Elle laisse derrière elle un Etat afghan des plus fragiles
Les Etats-Unis garderont des forces sur place pour contenir les talibans
Il est plus facile de commencer une guerre que de la terminer. Après avoir souvent martelé cette vérité, le président américain en fait aujourd’hui l’expérience. Barack Obama avait espéré dégager les Etats-Unis du bourbier irakien en retirant ses troupes de Mésopotamie fin 2011: il y a renvoyé des forces cette année, devant la montée en puissance des djihadistes de l’Etat islamique. Il avait cru jusqu’à récemment pouvoir limiter drastiquement les missions de l’armée américaine en Afghanistan à partir de 2015: il vient de revenir sur ces restrictions.
La Maison-Blanche n’a jamais caché qu’elle souhaitait maintenir quelque 10 000 soldats en Afghanistan au-delà de décembre 2014. Soit au terme de la mission de la Force internationale d’assistance et de sécurité (ISAF), déployée depuis treize ans dans le pays avec la bénédiction du Conseil de sécurité des Nations unies. Mais ces troupes étaient censées se limiter à des tâches d’encadrement de l’armée afghane et à quelques raids contre Al-Qaida. Or, le président américain vient de décider qu’elles combattraient aussi les talibans. Ce qui signifie – changement décisif – que les Etats-Unis continueront à participer directement à la guerre en cours.
L’Etat islamique explique ce retournement. Ses succès ont trahi la vulnérabilité des institutions mises en place par Washington en Irak. Et ils montrent ce qui pourrait arriver au pouvoir afghan, créé de toutes pièces par les mêmes forces américaines d’occupation.
Les Etats-Unis s’étaient fixé plusieurs objectifs au lendemain des attentats du 11-Septembre. Ils souhaitaient non seulement anéantir le coupable, Al-Qaida, mais aussi annihiler son complice le plus évident, le régime des talibans, coupable de l’avoir hébergé. Et pour éviter tout retour au pouvoir de formations violemment anti-américaines, ils ont entrepris d’arrimer l’Afghanistan à l’Occident avec l’aide de quelques forces locales, en lui imposant des institutions démocratiques et en essayant de lui inculquer des valeurs comme l’individualisme, l’émancipation des femmes et la liberté d’expression.

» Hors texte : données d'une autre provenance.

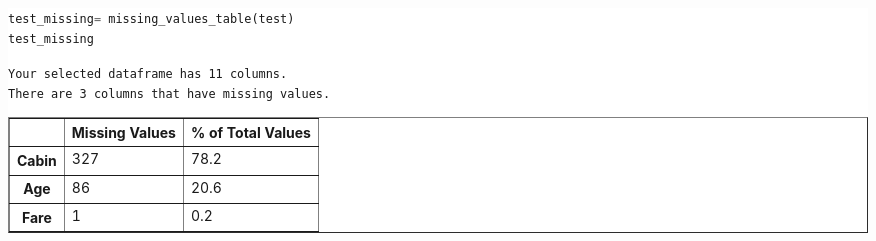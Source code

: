 

```python
test_missing= missing_values_table(test)
test_missing
```

    Your selected dataframe has 11 columns.
    There are 3 columns that have missing values.





<div>
<style scoped>
    .dataframe tbody tr th:only-of-type {
        vertical-align: middle;
    }

    .dataframe tbody tr th {
        vertical-align: top;
    }

    .dataframe thead th {
        text-align: right;
    }
</style>
<table border="1" class="dataframe">
  <thead>
    <tr style="text-align: right;">
      <th></th>
      <th>Missing Values</th>
      <th>% of Total Values</th>
    </tr>
  </thead>
  <tbody>
    <tr>
      <th>Cabin</th>
      <td>327</td>
      <td>78.2</td>
    </tr>
    <tr>
      <th>Age</th>
      <td>86</td>
      <td>20.6</td>
    </tr>
    <tr>
      <th>Fare</th>
      <td>1</td>
      <td>0.2</td>
    </tr>
  </tbody>
</table>
</div>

L’Afghanistan a connu ces dernières années des bouleversements spectaculaires. Sa forte urbanisation, couplée à l’afflux d’argent occidental, a permis à de nombreux jeunes de gagner en indépendance, à des centaines de femmes d’accéder à des postes d’influence et à la scène médiatique de se diversifier. Ces changements se sont souvent avérés superficiels, cependant. L’éducation, censée représenter un chantier prioritaire, est restée d’un très bas niveau. Quant à la condition féminine, elle se caractérise toujours par des indices accablants, telles les 18 000 femmes qui meurent chaque année en couche, chiffre six fois supérieur à celui des victimes civiles de la guerre.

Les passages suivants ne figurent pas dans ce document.